Target 100 Ribu Bibit: Pemkab Batang Gencarkan Penanaman Mangrove untuk Cegah Abrasi Parah
Pemkab Batang gencar melakukan Penanaman Mangrove Batang di sepanjang pantai untuk mengatasi abrasi parah. Simak target ambisius 100 ribu bibit hingga akhir 2025!
Pemerintah Kabupaten Batang, Jawa Tengah, telah memulai upaya serius dalam mencegah abrasi parah di wilayah pesisirnya. Sejak 25 Juni 2025, Pemkab Batang gencar melakukan penanaman mangrove di sepanjang garis pantai yang membentang sekitar 52 kilometer. Inisiatif ini menjadi respons atas kondisi abrasi yang semakin mengkhawatirkan.
Kepala Dinas Lingkungan Hidup (DLH) Kabupaten Batang, Rusmanto, menjelaskan bahwa program ini akan dilaksanakan secara bertahap setiap bulan. Aksi ini merupakan bagian dari program "Mageri Segoro" yang bertujuan mengembalikan daya dukung ekosistem pesisir. Penanaman bibit mangrove jenis Rizhopora menjadi fokus utama dalam rehabilitasi ini.
Target ambisius ditetapkan untuk menanam 100 ribu bibit mangrove hingga Desember 2025. Upaya ini tidak hanya melibatkan DLH, tetapi juga perusahaan seperti PLTU Batang diharapkan turut berkontribusi. Gubernur Jawa Tengah pun berkeinginan memecahkan rekor MURI dengan menanam satu juta mangrove di pantura.
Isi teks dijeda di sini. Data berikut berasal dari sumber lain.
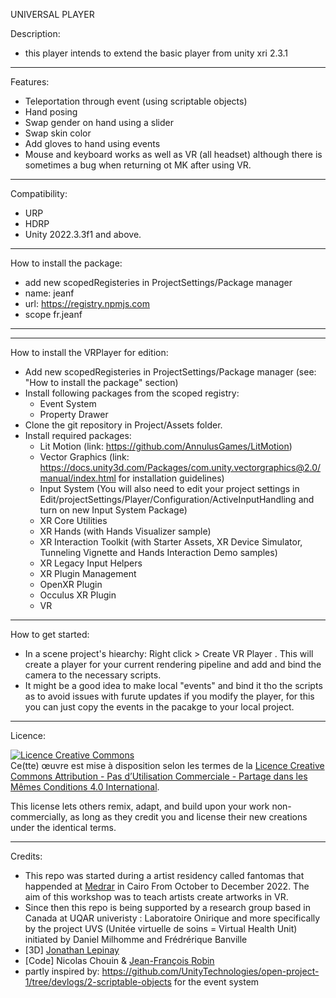 UNIVERSAL PLAYER


Description:
- this player intends to extend the basic player from unity xri 2.3.1

------------------------------------------------------------------------------------------------------
Features:
- Teleportation through event (using scriptable objects)
- Hand posing
- Swap gender on hand using a slider
- Swap skin color
- Add gloves to hand using events
- Mouse and keyboard works as well as VR (all headset) although there is sometimes a bug when returning ot MK after using VR.


------------------------------------------------------------------------------------------------------
Compatibility:
- URP
- HDRP
- Unity 2022.3.3f1 and above.


------------------------------------------------------------------------------------------------------
How to install the package:
- add new scopedRegisteries in ProjectSettings/Package manager
- name: jeanf
- url: https://registry.npmjs.com
- scope fr.jeanf

------------------------------------------------------------------------------------------------------
------------------------------------------------------------------------------------------------------
How to install the VRPlayer for edition:
- Add new scopedRegisteries in ProjectSettings/Package manager (see: "How to install the package" section)
- Install following packages from the scoped registry:
    - Event System
    - Property Drawer
- Clone the git repository in Project/Assets folder. 
- Install required packages:
    - Lit Motion (link: https://github.com/AnnulusGames/LitMotion) 
    - Vector Graphics (link: https://docs.unity3d.com/Packages/com.unity.vectorgraphics@2.0/manual/index.html for installation guidelines)
    - Input System (You will also need to edit your project settings in Edit/projectSettings/Player/Configuration/ActiveInputHandling and turn on new Input System Package)
    - XR Core Utilities
    - XR Hands (with Hands Visualizer sample)
    - XR Interaction Toolkit (with Starter Assets, XR Device Simulator, Tunneling Vignette and Hands Interaction Demo samples)
    - XR Legacy Input Helpers
    - XR Plugin Management
    - OpenXR Plugin
    - Occulus XR Plugin
    - VR
    

------------------------------------------------------------------------------------------------------
How to get started:
- In a scene project's hiearchy: Right click > Create VR Player . This will create a player for your current rendering pipeline and add and bind the camera to the necessary scripts.
- It might be a good idea to make local "events" and bind it tho the scripts as to avoid issues with furute updates if you modify the player, for this you can just copy the events in the pacakge to your local project.


------------------------------------------------------------------------------------------------------
Licence:

<a rel="license" href="http://creativecommons.org/licenses/by-nc-sa/4.0/"><img alt="Licence Creative Commons" style="border-width:0" src="https://i.creativecommons.org/l/by-nc-sa/4.0/88x31.png" /></a><br />Ce(tte) œuvre est mise à disposition selon les termes de la <a rel="license" href="http://creativecommons.org/licenses/by-nc-sa/4.0/">Licence Creative Commons Attribution - Pas d’Utilisation Commerciale - Partage dans les Mêmes Conditions 4.0 International</a>.

This license lets others remix, adapt, and build upon your work non-commercially, as long as they credit you and license their new creations under the identical terms.

------------------------------------------------------------------------------------------------------
Credits:

- This repo was started during a artist residency called fantomas that happended at <a href="https://www.medrar.org/">Medrar</a> in Cairo From October to December 2022. The aim of this workshop was to teach artists create artworks in VR.
- Since then this repo is being supported by a research group based in Canada at UQAR univeristy : Laboratoire Onirique and more specifically by the project UVS (Unitée virtuelle de soins = Virtual Health Unit) initiated by Daniel Milhomme and Frédrérique Banville
- [3D] <a href="https://www.linkedin.com/in/jonathan-l%C3%A9pinay/?originalSubdomain=ca">Jonathan Lepinay</a>
- [Code] Nicolas Chouin & <a href="https://jeanfrancoisrobin.art">Jean-François Robin</a>
- partly inspired by: https://github.com/UnityTechnologies/open-project-1/tree/devlogs/2-scriptable-objects for the event system
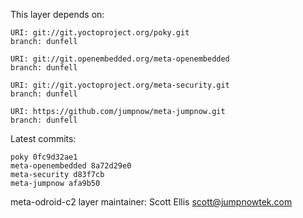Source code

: This layer depends on:

    URI: git://git.yoctoproject.org/poky.git
    branch: dunfell

    URI: git://git.openembedded.org/meta-openembedded
    branch: dunfell

    URI: git://git.yoctoproject.org/meta-security.git
    branch: dunfell

    URI: https://github.com/jumpnow/meta-jumpnow.git
    branch: dunfell

Latest commits:

    poky 0fc9d32ae1
    meta-openembedded 8a72d29e0
    meta-security d83f7cb
    meta-jumpnow afa9b50

meta-odroid-c2 layer maintainer: Scott Ellis <scott@jumpnowtek.com>
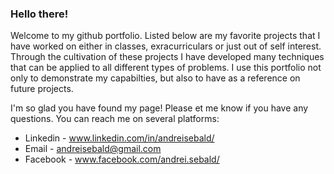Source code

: ### Hello there!
  Welcome to my github portfolio. Listed below are my favorite projects that I have worked on either in classes, exracurriculars or just out of self interest. Through the cultivation of these projects I have developed many techniques that can be applied to all different types of problems. I use this portfolio not only to demonstrate my capabilties, but also to have as a reference on future projects.  

  I'm so glad you have found my page! Please et me know if you have any questions. You can reach me on several platforms:
  - Linkedin - www.linkedin.com/in/andreisebald/
  - Email - andreisebald@gmail.com
  - Facebook - www.facebook.com/andrei.sebald/
  
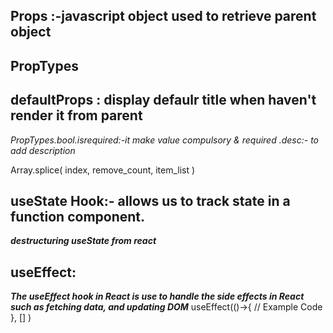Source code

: ## Props :-javascript object used to retrieve parent object

## PropTypes
## defaultProps : display defaulr title when haven't render it from parent 
*PropTypes.bool.isrequired:-it make value compulsory & required*
*.desc:- to add description*

Array.splice( index, remove_count, item_list )

## useState Hook:- allows us to track state in a function component.
***destructuring useState from react***

## useEffect:
***The useEffect hook in React is use to handle the side effects in React such as fetching data, and updating DOM***
useEffect(()->{
    // Example Code
}, [] )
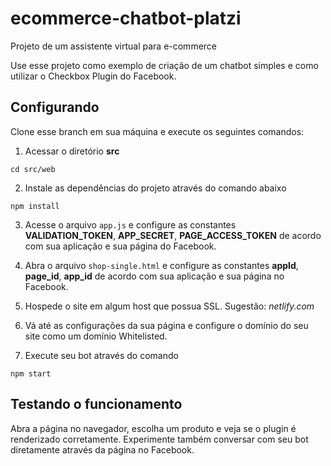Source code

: # ecommerce-chatbot-platzi
Projeto de um assistente virtual para e-commerce

Use esse projeto como exemplo de criação de um chatbot simples e como utilizar o Checkbox Plugin do Facebook.

## Configurando

Clone esse branch em sua máquina e execute os seguintes comandos:

1. Acessar o diretório **src**

`cd src/web`

2. Instale as dependências do projeto através do comando abaixo

`npm install`

3. Acesse o arquivo `app.js` e configure as constantes **VALIDATION_TOKEN**, **APP_SECRET**, **PAGE_ACCESS_TOKEN** de acordo com sua aplicação e sua página do Facebook.

4. Abra o arquivo `shop-single.html` e configure as constantes **appId**, **page_id**, **app_id** de acordo com sua aplicação e sua página no Facebook.

5. Hospede o site em algum host que possua SSL. Sugestão: _netlify.com_

6. Vá até as configurações da sua página e configure o domínio do seu site como um domínio Whitelisted.

7. Execute seu bot através do comando

`npm start`

## Testando o funcionamento

Abra a página no navegador, escolha um produto e veja se o plugin é renderizado corretamente.
Experimente também conversar com seu bot diretamente através da página no Facebook.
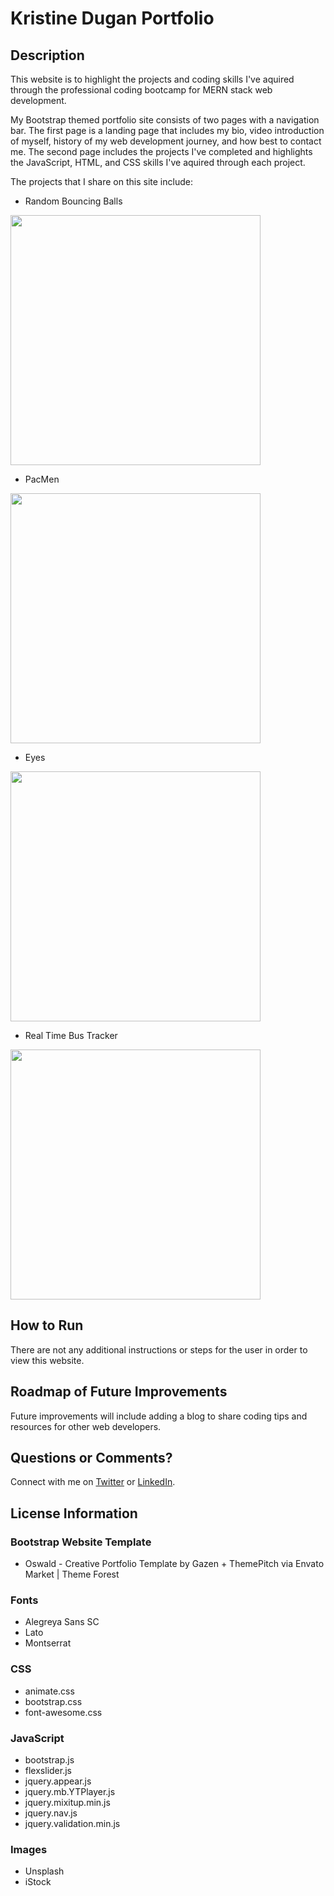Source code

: # Kristine Dugan Portfolio

## Description

This website is to highlight the projects and coding skills I've aquired through the professional coding bootcamp for MERN stack web development.

My Bootstrap themed portfolio site consists of two pages with a navigation bar. The first page is a landing page that includes my bio, video introduction of myself, history of my web development journey, and how best to contact me. The second page includes the projects I've completed and highlights the JavaScript, HTML, and CSS skills I've aquired through each project.

The projects that I share on this site include:

- Random Bouncing Balls

<img src="https://static1.squarespace.com/static/5b75fc7ea9e028d726dbaaa5/t/6243c4e4f000fa70cf7c056e/1648608484166/Balls+GitHub+Repo+Card+Template.png" width='400'/>

- PacMen

<img src="https://static1.squarespace.com/static/5b75fc7ea9e028d726dbaaa5/t/6243b0ab028c2f47013b94f2/1648603307667/PacMen.png" width='400'/>

- Eyes

<img src="https://static1.squarespace.com/static/5b75fc7ea9e028d726dbaaa5/t/6243b0c62605c103bf47342e/1648603334072/eyes.png" width='400'/>

- Real Time Bus Tracker

<img src="https://static1.squarespace.com/static/5b75fc7ea9e028d726dbaaa5/t/6243b1d320fc4017a3ce6c55/1648603603829/bus+tracker.png" width='400'/>

## How to Run

There are not any additional instructions or steps for the user in order to view this website.

## Roadmap of Future Improvements

Future improvements will include adding a blog to share coding tips and resources for other web developers.

## Questions or Comments?

Connect with me on [Twitter](https://twitter.com/kristinedugan) or [LinkedIn](https://linkedin.com/in/kristinedugan).

## License Information

### Bootstrap Website Template

- Oswald - Creative Portfolio Template by Gazen + ThemePitch via Envato Market | Theme Forest

### Fonts

- Alegreya Sans SC
- Lato
- Montserrat

### CSS

- animate.css
- bootstrap.css
- font-awesome.css

### JavaScript

- bootstrap.js
- flexslider.js
- jquery.appear.js
- jquery.mb.YTPlayer.js
- jquery.mixitup.min.js
- jquery.nav.js
- jquery.validation.min.js

### Images

- Unsplash
- iStock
Upaya Gencarkan Penanaman Mangrove di Pesisir Batang
Program "Mageri Segoro" yang digagas Pemkab Batang menjadi tulang punggung dalam gerakan Penanaman Mangrove Batang ini. Pada peringatan Hari Lingkungan Hidup Sedunia 2025, sebanyak 1.250 bibit mangrove jenis Rizhopora telah ditanam di Pantai Sigandu. Aksi ini menandai dimulainya komitmen jangka panjang untuk menjaga kelestarian pesisir. Penanaman akan terus berlanjut setiap bulan di berbagai titik pantai.
Rusmanto menegaskan bahwa target 100 ribu mangrove hingga akhir 2025 merupakan prioritas. Meskipun saat ini baru sekitar 4 ribu mangrove yang tertanam, pihaknya optimis target tersebut dapat tercapai. Keterlibatan pihak swasta seperti PLTU Batang sangat diharapkan untuk mempercepat capaian ini. Kolaborasi menjadi kunci sukses dalam upaya konservasi.
Gubernur Jawa Tengah memiliki visi besar untuk memecahkan rekor MURI dengan penanaman satu juta mangrove. Target ini mencakup beberapa kabupaten/kota di wilayah pantura, termasuk Batang. Dengan semangat ini, Pemkab Batang bertekad untuk memenuhi kuota 100 ribu mangrove yang telah ditetapkan. Ini menunjukkan komitmen serius terhadap lingkungan.
Fokus Lokasi Kritis dan Manfaat Ekologis Penanaman Mangrove
Penanaman mangrove ini tidak dilakukan secara acak, melainkan diprioritaskan pada wilayah dengan kondisi abrasi kritis. Kepala Bidang Tata Lingkungan DLH Batang, Ila Dhiama Warni, mencontohkan Dukuh Sicepit, Desa Kasepuhan, sebagai salah satu lokasi utama. Area seluas 0,6 hektare di sana akan menjadi fokus penanaman pada Oktober 2025. Ini adalah langkah strategis untuk mitigasi bencana.
Lokasi rawan rob seperti Desa Kasepuhan menjadi perhatian khusus dalam program Penanaman Mangrove Batang. "Ya, kami akan mengutamakan dulu penanaman mangrove di lokasi rawan rob seperti di Desa Kasepuhan," ujar Rusmanto. Prioritas ini menunjukkan pendekatan berbasis risiko dalam upaya rehabilitasi lingkungan. Tujuannya adalah memberikan perlindungan maksimal bagi masyarakat pesisir.
Program "Mageri Segoro" secara fundamental bertujuan untuk mengembalikan daya dukung ekosistem pesisir. Selain itu, rehabilitasi hutan mangrove di pantai diharapkan dapat membenahi lahan yang sering tergenang rob. "Kalau kami tidak segera melakukan penanaman mangrove, wilayah ini akan 'dikejar' air," kata Rusmanto, menekankan urgensi tindakan ini. Penanaman mangrove adalah investasi jangka panjang untuk lingkungan.